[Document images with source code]
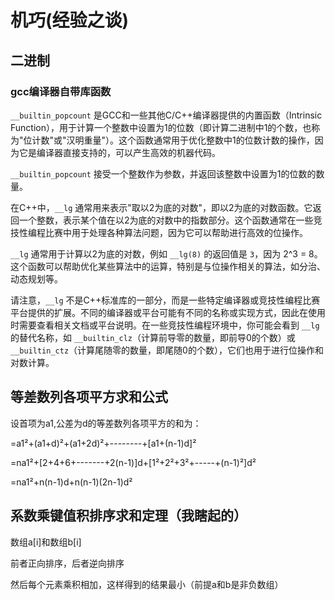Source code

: # 机巧(经验之谈)

## 二进制

### gcc编译器自带库函数

`__builtin_popcount` 是GCC和一些其他C/C++编译器提供的内置函数（Intrinsic Function），用于计算一个整数中设置为1的位数（即计算二进制中1的个数，也称为"位计数"或"汉明重量"）。这个函数通常用于优化整数中1的位数计数的操作，因为它是编译器直接支持的，可以产生高效的机器代码。

`__builtin_popcount` 接受一个整数作为参数，并返回该整数中设置为1的位数的数量。

在C++中，`__lg` 通常用来表示"取以2为底的对数"，即以2为底的对数函数。它返回一个整数，表示某个值在以2为底的对数中的指数部分。这个函数通常在一些竞技性编程比赛中用于处理各种算法问题，因为它可以帮助进行高效的位操作。

`__lg` 通常用于计算以2为底的对数，例如 `__lg(8)` 的返回值是 `3`，因为 2^3 = 8。这个函数可以帮助优化某些算法中的运算，特别是与位操作相关的算法，如分治、动态规划等。

请注意，`__lg` 不是C++标准库的一部分，而是一些特定编译器或竞技性编程比赛平台提供的扩展。不同的编译器或平台可能有不同的名称或实现方式，因此在使用时需要查看相关文档或平台说明。在一些竞技性编程环境中，你可能会看到 `__lg` 的替代名称，如 `__builtin_clz`（计算前导零的数量，即前导0的个数）或 `__builtin_ctz`（计算尾随零的数量，即尾随0的个数），它们也用于进行位操作和对数计算。

## 等差数列各项平方求和公式

设首项为a1,公差为d的等差数列各项平方的和为：

=a1²+(a1+d)²+(a1+2d)²+--------+[a1+(n-1)d]²

=na1²+[2+4+6+-------+2(n-1)]d+[1²+2²+3²+-----+(n-1)²]d²

=na1²+n(n-1)d+n(n-1)(2n-1)d²

## 系数乘键值积排序求和定理（我瞎起的）

数组a[i]和数组b[i]

前者正向排序，后者逆向排序

然后每个元素乘积相加，这样得到的结果最小（前提a和b是非负数组）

### Task description
Only the records themselves, retyped exactly, belong in the answer; please leave all images behind.

### Solution to this exercise
Source code

: # 机巧(经验之谈)

## 二进制

### gcc编译器自带库函数

`__builtin_popcount` 是GCC和一些其他C/C++编译器提供的内置函数（Intrinsic Function），用于计算一个整数中设置为1的位数（即计算二进制中1的个数，也称为"位计数"或"汉明重量"）。这个函数通常用于优化整数中1的位数计数的操作，因为它是编译器直接支持的，可以产生高效的机器代码。

`__builtin_popcount` 接受一个整数作为参数，并返回该整数中设置为1的位数的数量。

在C++中，`__lg` 通常用来表示"取以2为底的对数"，即以2为底的对数函数。它返回一个整数，表示某个值在以2为底的对数中的指数部分。这个函数通常在一些竞技性编程比赛中用于处理各种算法问题，因为它可以帮助进行高效的位操作。

`__lg` 通常用于计算以2为底的对数，例如 `__lg(8)` 的返回值是 `3`，因为 2^3 = 8。这个函数可以帮助优化某些算法中的运算，特别是与位操作相关的算法，如分治、动态规划等。

请注意，`__lg` 不是C++标准库的一部分，而是一些特定编译器或竞技性编程比赛平台提供的扩展。不同的编译器或平台可能有不同的名称或实现方式，因此在使用时需要查看相关文档或平台说明。在一些竞技性编程环境中，你可能会看到 `__lg` 的替代名称，如 `__builtin_clz`（计算前导零的数量，即前导0的个数）或 `__builtin_ctz`（计算尾随零的数量，即尾随0的个数），它们也用于进行位操作和对数计算。

## 等差数列各项平方求和公式

设首项为a1,公差为d的等差数列各项平方的和为：

=a1²+(a1+d)²+(a1+2d)²+--------+[a1+(n-1)d]²

=na1²+[2+4+6+-------+2(n-1)]d+[1²+2²+3²+-----+(n-1)²]d²

=na1²+n(n-1)d+n(n-1)(2n-1)d²

## 系数乘键值积排序求和定理（我瞎起的）

数组a[i]和数组b[i]

前者正向排序，后者逆向排序

然后每个元素乘积相加，这样得到的结果最小（前提a和b是非负数组）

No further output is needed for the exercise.